The Hoosiers dropped both games against Nebraska last season.

“They have tremendous talent," Crean said on his radio show Monday night. "They are as talented, when it comes to matchups, athleticism and skill guys, as any in the league. There may be some teams that are a little deeper – Wisconsin certainly has a lot of talent – it is a talented league even though there is some youth in it. But Nebraska has a lot of talent. At any point in time, they have numerous guys that can just take off and go and get things done.

"They are fully capable of being the team they were last year, especially at home."

Crean said he had a lot of football crowd noise pumped into the arena during Monday's practice to simulate the environment the Hoosiers will see on Wednesday evening. Crean said Nebraska has one of the loudest venues in the Big Ten and possibly the nation.

Terran Petteway leads the Cornhuskers at 19.3 points and 5.6 rebounds per game on 41.8 percent shooting. Shavon Shields is averaging 17.2 points and 6.9 rebounds per game.

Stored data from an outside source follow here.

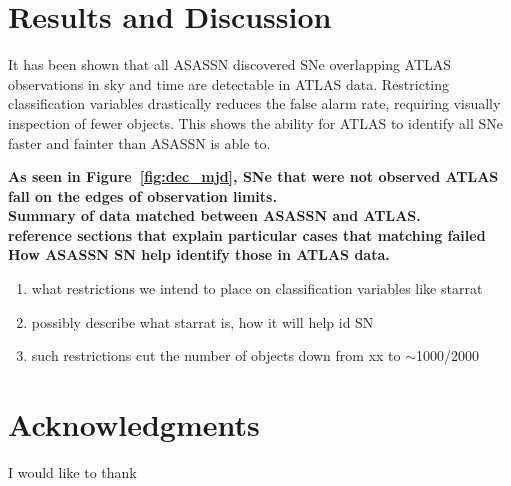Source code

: \documentclass[aps,prb,twocolumn,superscriptaddress]{revtex4-1}
\begin{document}
\section{Results and Discussion}
\indent It has been shown that all ASASSN discovered SNe overlapping ATLAS 
observations in sky and time are detectable in ATLAS data. Restricting 
classification variables drastically reduces the false alarm rate, requiring 
visually inspection of fewer objects. This shows the ability for ATLAS to 
identify all SNe faster and fainter than ASASSN is able to.


{\bf As seen in Figure~\ref{fig:dec_mjd}, SNe that were not 
observed ATLAS fall on the edges of observation limits.\\}
{\bf Summary of data matched between ASASSN and ATLAS.\\
reference sections that explain particular cases that matching failed}
{\bf How ASASSN SN help identify those in ATLAS data.}
\begin{enumerate}
	\item{} what restrictions we intend to place on classification variables like starrat
	\item{} possibly describe what starrat is, how it will help id SN
	\item{} such restrictions cut the number of objects down from xx to $\sim$1000/2000
\end{enumerate}


\section*{Acknowledgments}
I would like to thank   %
\end{document}
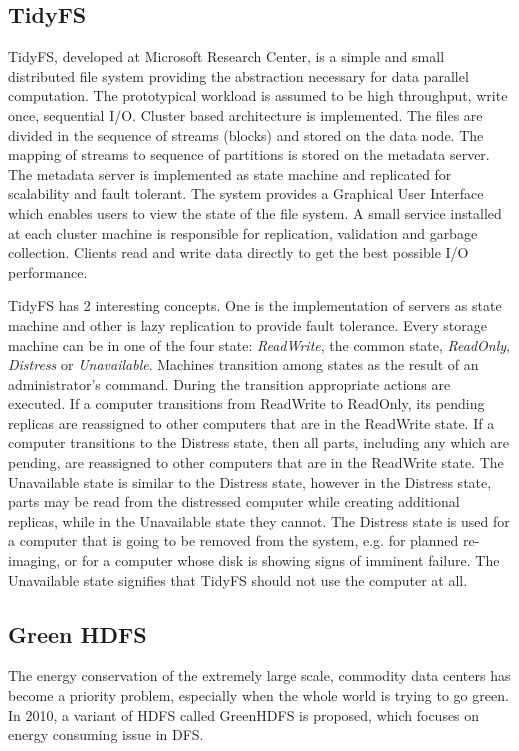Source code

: \documentclass[a4paper,12pt]{article}
\begin{document}
\subsection{TidyFS \cite{tidyfs}}
\label{sec:tidyfs}
TidyFS, developed at Microsoft Research Center, is a simple and small distributed file system providing the abstraction necessary for data parallel computation. The prototypical workload is assumed to be high throughput, write once, sequential I/O. Cluster based architecture is implemented. The files are divided in the sequence of streams (blocks) and stored on the data node. The mapping of streams to sequence of partitions is stored on the metadata server. The metadata server is implemented as state machine and replicated for scalability and fault tolerant. The system provides a Graphical User Interface which enables users to view the state of the file system. A small service installed at each cluster machine is responsible for replication, validation and garbage collection. Clients read and write data directly to get the best possible I/O performance.

TidyFS has 2 interesting concepts. One is the implementation of servers as state machine and other is lazy replication to provide fault tolerance. Every storage machine can be in one of the four state: \textit{ReadWrite}, the common state, \textit{ReadOnly}, \textit{Distress} or \textit{Unavailable}. Machines transition among states as the result of an administrator's command. During the transition appropriate actions are executed. If a computer transitions from ReadWrite to ReadOnly, its pending replicas are reassigned to other computers that are in the ReadWrite state. If a computer transitions to the Distress state, then all parts, including any which are pending, are reassigned to other computers that are in the ReadWrite state. The Unavailable state is similar
to the Distress state, however in the Distress state, parts may be read from the distressed computer while creating additional replicas, while in the Unavailable state they cannot. The Distress state is used for a computer that is going to be removed from the system, e.g. for planned re-imaging, or for a computer whose disk is showing signs of imminent failure. The Unavailable state signifies that TidyFS should not use the computer at all.

\subsection{Green HDFS \cite{zhou}}
\label{sec:ghdfs}
The energy conservation of the extremely large scale, commodity data centers has become a  priority problem, especially when the whole world is trying to go green. In 2010, a variant of HDFS 
called GreenHDFS is proposed, which focuses on energy consuming issue in DFS.
\end{document}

Together, Petteway and Shields are responsible for more than 50 percent of Nebraska's scoring production.

Walter Pitchford, a 6-foot-10 big man that can stretch the floor, has given the Hoosiers problems in the past. Pitchford has really struggled so far this season, though, shooting just 34 percent from the field, 31 percent from beyond the arc and 41 percent from the foul line.

“We have to be really, really good on knowing their personnel," Crean said. "We have to do a great job of knowing who wants what. They run a lot offensive sets. They run a lot of different things against the zone. They don’t seem to want to play a very fast pace and I think their time of possession is a little bit higher than ours. So we have to try to make the game go. I’m not sure what their mindset will be inside of that. There are not many times that you are playing a 7-footer like Walter Pitchford, who plays like a 2-guard. You have to deal with that. Shavon Shields and Petteway do a tremendous job of, not only scoring from the perimeter, but getting to the basket and the foul line.

“One of the reasons they were so good last year is because their matchups created problems for people. They still do because they have a lot of unique sizes. So we have to be really locked into those things, but at the same time, we have to make the game go.”